**What to work on**
With nothing omitted, transcribe the entries exactly as written.
----- Input material -----
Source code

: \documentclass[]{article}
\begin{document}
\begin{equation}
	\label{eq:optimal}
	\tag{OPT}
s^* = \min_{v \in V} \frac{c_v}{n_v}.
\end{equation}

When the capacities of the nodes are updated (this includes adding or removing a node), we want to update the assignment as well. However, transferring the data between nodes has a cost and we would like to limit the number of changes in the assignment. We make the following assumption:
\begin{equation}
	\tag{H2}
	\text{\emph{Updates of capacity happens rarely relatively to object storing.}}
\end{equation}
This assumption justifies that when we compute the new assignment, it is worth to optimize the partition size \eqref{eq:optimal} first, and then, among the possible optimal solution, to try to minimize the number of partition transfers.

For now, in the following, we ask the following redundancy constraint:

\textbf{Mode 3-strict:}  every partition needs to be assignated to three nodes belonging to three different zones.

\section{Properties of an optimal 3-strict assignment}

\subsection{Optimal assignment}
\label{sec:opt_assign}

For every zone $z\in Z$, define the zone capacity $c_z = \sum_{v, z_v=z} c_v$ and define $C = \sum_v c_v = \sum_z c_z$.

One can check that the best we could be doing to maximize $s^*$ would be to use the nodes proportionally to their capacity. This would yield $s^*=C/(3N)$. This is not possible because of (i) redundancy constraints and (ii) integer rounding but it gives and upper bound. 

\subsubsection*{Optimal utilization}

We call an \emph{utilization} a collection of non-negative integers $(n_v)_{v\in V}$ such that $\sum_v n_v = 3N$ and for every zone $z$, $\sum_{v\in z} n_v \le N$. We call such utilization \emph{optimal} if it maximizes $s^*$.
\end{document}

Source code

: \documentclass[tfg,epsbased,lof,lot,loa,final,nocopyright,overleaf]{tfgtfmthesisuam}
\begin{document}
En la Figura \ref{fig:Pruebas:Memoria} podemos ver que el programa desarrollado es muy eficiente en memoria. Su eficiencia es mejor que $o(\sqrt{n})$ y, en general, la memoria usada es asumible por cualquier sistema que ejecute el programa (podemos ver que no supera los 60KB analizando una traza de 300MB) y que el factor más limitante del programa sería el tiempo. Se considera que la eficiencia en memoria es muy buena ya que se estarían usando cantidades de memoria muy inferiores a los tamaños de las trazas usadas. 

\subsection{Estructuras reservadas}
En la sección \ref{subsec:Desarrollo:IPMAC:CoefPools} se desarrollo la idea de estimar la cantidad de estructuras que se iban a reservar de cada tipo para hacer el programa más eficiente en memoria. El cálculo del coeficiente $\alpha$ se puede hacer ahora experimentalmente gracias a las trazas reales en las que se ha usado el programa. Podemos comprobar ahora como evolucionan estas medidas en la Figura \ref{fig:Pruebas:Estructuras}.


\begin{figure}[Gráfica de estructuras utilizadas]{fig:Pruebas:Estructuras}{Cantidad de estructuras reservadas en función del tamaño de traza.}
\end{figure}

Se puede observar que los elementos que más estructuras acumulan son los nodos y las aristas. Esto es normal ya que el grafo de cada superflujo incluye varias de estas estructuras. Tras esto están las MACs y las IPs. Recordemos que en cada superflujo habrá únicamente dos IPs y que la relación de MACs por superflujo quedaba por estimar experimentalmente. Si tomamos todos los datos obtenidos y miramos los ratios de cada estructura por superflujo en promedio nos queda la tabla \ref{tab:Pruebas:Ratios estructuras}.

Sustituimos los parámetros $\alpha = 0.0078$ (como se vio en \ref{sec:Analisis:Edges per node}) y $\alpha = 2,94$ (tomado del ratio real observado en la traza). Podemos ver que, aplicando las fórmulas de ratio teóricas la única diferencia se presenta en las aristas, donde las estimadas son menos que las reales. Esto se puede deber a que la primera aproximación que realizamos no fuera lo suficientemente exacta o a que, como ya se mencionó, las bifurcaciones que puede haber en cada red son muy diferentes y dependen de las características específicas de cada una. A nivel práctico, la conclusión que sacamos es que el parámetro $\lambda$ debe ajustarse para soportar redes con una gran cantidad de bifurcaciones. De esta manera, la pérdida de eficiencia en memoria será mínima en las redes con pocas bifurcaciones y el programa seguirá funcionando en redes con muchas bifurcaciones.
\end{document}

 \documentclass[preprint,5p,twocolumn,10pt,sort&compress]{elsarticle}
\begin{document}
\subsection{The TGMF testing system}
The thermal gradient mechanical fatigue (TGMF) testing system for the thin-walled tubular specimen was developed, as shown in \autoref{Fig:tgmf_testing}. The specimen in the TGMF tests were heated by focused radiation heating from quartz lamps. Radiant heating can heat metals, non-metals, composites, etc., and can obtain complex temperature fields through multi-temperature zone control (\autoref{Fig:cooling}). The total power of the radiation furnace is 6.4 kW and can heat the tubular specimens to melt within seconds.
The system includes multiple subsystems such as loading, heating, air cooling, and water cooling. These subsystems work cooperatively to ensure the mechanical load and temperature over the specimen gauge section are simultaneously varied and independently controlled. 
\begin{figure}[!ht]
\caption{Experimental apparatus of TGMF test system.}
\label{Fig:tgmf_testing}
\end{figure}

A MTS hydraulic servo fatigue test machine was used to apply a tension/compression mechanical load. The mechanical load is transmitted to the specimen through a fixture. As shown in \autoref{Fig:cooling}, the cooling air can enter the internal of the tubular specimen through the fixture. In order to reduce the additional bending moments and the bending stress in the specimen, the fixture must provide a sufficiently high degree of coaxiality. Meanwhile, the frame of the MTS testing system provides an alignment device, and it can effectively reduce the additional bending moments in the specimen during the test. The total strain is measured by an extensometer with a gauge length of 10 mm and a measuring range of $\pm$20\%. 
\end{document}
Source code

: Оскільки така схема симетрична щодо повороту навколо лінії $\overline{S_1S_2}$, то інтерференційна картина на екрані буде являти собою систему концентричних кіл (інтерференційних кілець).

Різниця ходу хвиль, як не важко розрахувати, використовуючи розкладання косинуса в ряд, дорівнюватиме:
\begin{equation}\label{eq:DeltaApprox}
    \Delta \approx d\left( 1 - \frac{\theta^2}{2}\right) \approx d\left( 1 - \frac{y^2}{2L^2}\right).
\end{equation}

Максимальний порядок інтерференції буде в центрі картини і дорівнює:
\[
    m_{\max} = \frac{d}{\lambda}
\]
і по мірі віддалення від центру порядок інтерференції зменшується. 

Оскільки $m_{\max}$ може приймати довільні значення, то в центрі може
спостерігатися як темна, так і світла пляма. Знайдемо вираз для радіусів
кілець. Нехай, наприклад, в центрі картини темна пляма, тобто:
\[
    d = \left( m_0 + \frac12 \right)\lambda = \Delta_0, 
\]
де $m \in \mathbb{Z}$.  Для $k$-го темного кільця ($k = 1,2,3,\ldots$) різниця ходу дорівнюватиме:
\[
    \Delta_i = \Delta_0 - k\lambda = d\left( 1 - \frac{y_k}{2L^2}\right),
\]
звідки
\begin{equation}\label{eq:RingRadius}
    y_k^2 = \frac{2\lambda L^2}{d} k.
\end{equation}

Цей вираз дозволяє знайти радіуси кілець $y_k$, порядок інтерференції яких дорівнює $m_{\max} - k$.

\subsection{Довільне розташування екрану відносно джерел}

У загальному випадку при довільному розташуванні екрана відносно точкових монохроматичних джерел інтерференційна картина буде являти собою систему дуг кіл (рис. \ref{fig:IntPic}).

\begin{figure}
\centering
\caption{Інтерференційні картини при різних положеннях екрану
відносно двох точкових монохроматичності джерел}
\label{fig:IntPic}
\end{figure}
-----
**Exercise output**
Source code

: \documentclass[]{article}
\begin{document}
\begin{equation}
	\label{eq:optimal}
	\tag{OPT}
s^* = \min_{v \in V} \frac{c_v}{n_v}.
\end{equation}

When the capacities of the nodes are updated (this includes adding or removing a node), we want to update the assignment as well. However, transferring the data between nodes has a cost and we would like to limit the number of changes in the assignment. We make the following assumption:
\begin{equation}
	\tag{H2}
	\text{\emph{Updates of capacity happens rarely relatively to object storing.}}
\end{equation}
This assumption justifies that when we compute the new assignment, it is worth to optimize the partition size \eqref{eq:optimal} first, and then, among the possible optimal solution, to try to minimize the number of partition transfers.

For now, in the following, we ask the following redundancy constraint:

\textbf{Mode 3-strict:}  every partition needs to be assignated to three nodes belonging to three different zones.

\section{Properties of an optimal 3-strict assignment}

\subsection{Optimal assignment}
\label{sec:opt_assign}

For every zone $z\in Z$, define the zone capacity $c_z = \sum_{v, z_v=z} c_v$ and define $C = \sum_v c_v = \sum_z c_z$.

One can check that the best we could be doing to maximize $s^*$ would be to use the nodes proportionally to their capacity. This would yield $s^*=C/(3N)$. This is not possible because of (i) redundancy constraints and (ii) integer rounding but it gives and upper bound. 

\subsubsection*{Optimal utilization}

We call an \emph{utilization} a collection of non-negative integers $(n_v)_{v\in V}$ such that $\sum_v n_v = 3N$ and for every zone $z$, $\sum_{v\in z} n_v \le N$. We call such utilization \emph{optimal} if it maximizes $s^*$.
\end{document}

Source code

: \documentclass[tfg,epsbased,lof,lot,loa,final,nocopyright,overleaf]{tfgtfmthesisuam}
\begin{document}
En la Figura \ref{fig:Pruebas:Memoria} podemos ver que el programa desarrollado es muy eficiente en memoria. Su eficiencia es mejor que $o(\sqrt{n})$ y, en general, la memoria usada es asumible por cualquier sistema que ejecute el programa (podemos ver que no supera los 60KB analizando una traza de 300MB) y que el factor más limitante del programa sería el tiempo. Se considera que la eficiencia en memoria es muy buena ya que se estarían usando cantidades de memoria muy inferiores a los tamaños de las trazas usadas. 

\subsection{Estructuras reservadas}
En la sección \ref{subsec:Desarrollo:IPMAC:CoefPools} se desarrollo la idea de estimar la cantidad de estructuras que se iban a reservar de cada tipo para hacer el programa más eficiente en memoria. El cálculo del coeficiente $\alpha$ se puede hacer ahora experimentalmente gracias a las trazas reales en las que se ha usado el programa. Podemos comprobar ahora como evolucionan estas medidas en la Figura \ref{fig:Pruebas:Estructuras}.


\begin{figure}[Gráfica de estructuras utilizadas]{fig:Pruebas:Estructuras}{Cantidad de estructuras reservadas en función del tamaño de traza.}
\end{figure}

Se puede observar que los elementos que más estructuras acumulan son los nodos y las aristas. Esto es normal ya que el grafo de cada superflujo incluye varias de estas estructuras. Tras esto están las MACs y las IPs. Recordemos que en cada superflujo habrá únicamente dos IPs y que la relación de MACs por superflujo quedaba por estimar experimentalmente. Si tomamos todos los datos obtenidos y miramos los ratios de cada estructura por superflujo en promedio nos queda la tabla \ref{tab:Pruebas:Ratios estructuras}.

Sustituimos los parámetros $\alpha = 0.0078$ (como se vio en \ref{sec:Analisis:Edges per node}) y $\alpha = 2,94$ (tomado del ratio real observado en la traza). Podemos ver que, aplicando las fórmulas de ratio teóricas la única diferencia se presenta en las aristas, donde las estimadas son menos que las reales. Esto se puede deber a que la primera aproximación que realizamos no fuera lo suficientemente exacta o a que, como ya se mencionó, las bifurcaciones que puede haber en cada red son muy diferentes y dependen de las características específicas de cada una. A nivel práctico, la conclusión que sacamos es que el parámetro $\lambda$ debe ajustarse para soportar redes con una gran cantidad de bifurcaciones. De esta manera, la pérdida de eficiencia en memoria será mínima en las redes con pocas bifurcaciones y el programa seguirá funcionando en redes con muchas bifurcaciones.
\end{document}

 \documentclass[preprint,5p,twocolumn,10pt,sort&compress]{elsarticle}
\begin{document}
\subsection{The TGMF testing system}
The thermal gradient mechanical fatigue (TGMF) testing system for the thin-walled tubular specimen was developed, as shown in \autoref{Fig:tgmf_testing}. The specimen in the TGMF tests were heated by focused radiation heating from quartz lamps. Radiant heating can heat metals, non-metals, composites, etc., and can obtain complex temperature fields through multi-temperature zone control (\autoref{Fig:cooling}). The total power of the radiation furnace is 6.4 kW and can heat the tubular specimens to melt within seconds.
The system includes multiple subsystems such as loading, heating, air cooling, and water cooling. These subsystems work cooperatively to ensure the mechanical load and temperature over the specimen gauge section are simultaneously varied and independently controlled. 
\begin{figure}[!ht]
\caption{Experimental apparatus of TGMF test system.}
\label{Fig:tgmf_testing}
\end{figure}

A MTS hydraulic servo fatigue test machine was used to apply a tension/compression mechanical load. The mechanical load is transmitted to the specimen through a fixture. As shown in \autoref{Fig:cooling}, the cooling air can enter the internal of the tubular specimen through the fixture. In order to reduce the additional bending moments and the bending stress in the specimen, the fixture must provide a sufficiently high degree of coaxiality. Meanwhile, the frame of the MTS testing system provides an alignment device, and it can effectively reduce the additional bending moments in the specimen during the test. The total strain is measured by an extensometer with a gauge length of 10 mm and a measuring range of $\pm$20\%. 
\end{document}
Source code

: Оскільки така схема симетрична щодо повороту навколо лінії $\overline{S_1S_2}$, то інтерференційна картина на екрані буде являти собою систему концентричних кіл (інтерференційних кілець).

Різниця ходу хвиль, як не важко розрахувати, використовуючи розкладання косинуса в ряд, дорівнюватиме:
\begin{equation}\label{eq:DeltaApprox}
    \Delta \approx d\left( 1 - \frac{\theta^2}{2}\right) \approx d\left( 1 - \frac{y^2}{2L^2}\right).
\end{equation}

Максимальний порядок інтерференції буде в центрі картини і дорівнює:
\[
    m_{\max} = \frac{d}{\lambda}
\]
і по мірі віддалення від центру порядок інтерференції зменшується. 

Оскільки $m_{\max}$ може приймати довільні значення, то в центрі може
спостерігатися як темна, так і світла пляма. Знайдемо вираз для радіусів
кілець. Нехай, наприклад, в центрі картини темна пляма, тобто:
\[
    d = \left( m_0 + \frac12 \right)\lambda = \Delta_0, 
\]
де $m \in \mathbb{Z}$.  Для $k$-го темного кільця ($k = 1,2,3,\ldots$) різниця ходу дорівнюватиме:
\[
    \Delta_i = \Delta_0 - k\lambda = d\left( 1 - \frac{y_k}{2L^2}\right),
\]
звідки
\begin{equation}\label{eq:RingRadius}
    y_k^2 = \frac{2\lambda L^2}{d} k.
\end{equation}

Цей вираз дозволяє знайти радіуси кілець $y_k$, порядок інтерференції яких дорівнює $m_{\max} - k$.

\subsection{Довільне розташування екрану відносно джерел}

У загальному випадку при довільному розташуванні екрана відносно точкових монохроматичних джерел інтерференційна картина буде являти собою систему дуг кіл (рис. \ref{fig:IntPic}).

\begin{figure}
\centering
\caption{Інтерференційні картини при різних положеннях екрану
відносно двох точкових монохроматичності джерел}
\label{fig:IntPic}
\end{figure}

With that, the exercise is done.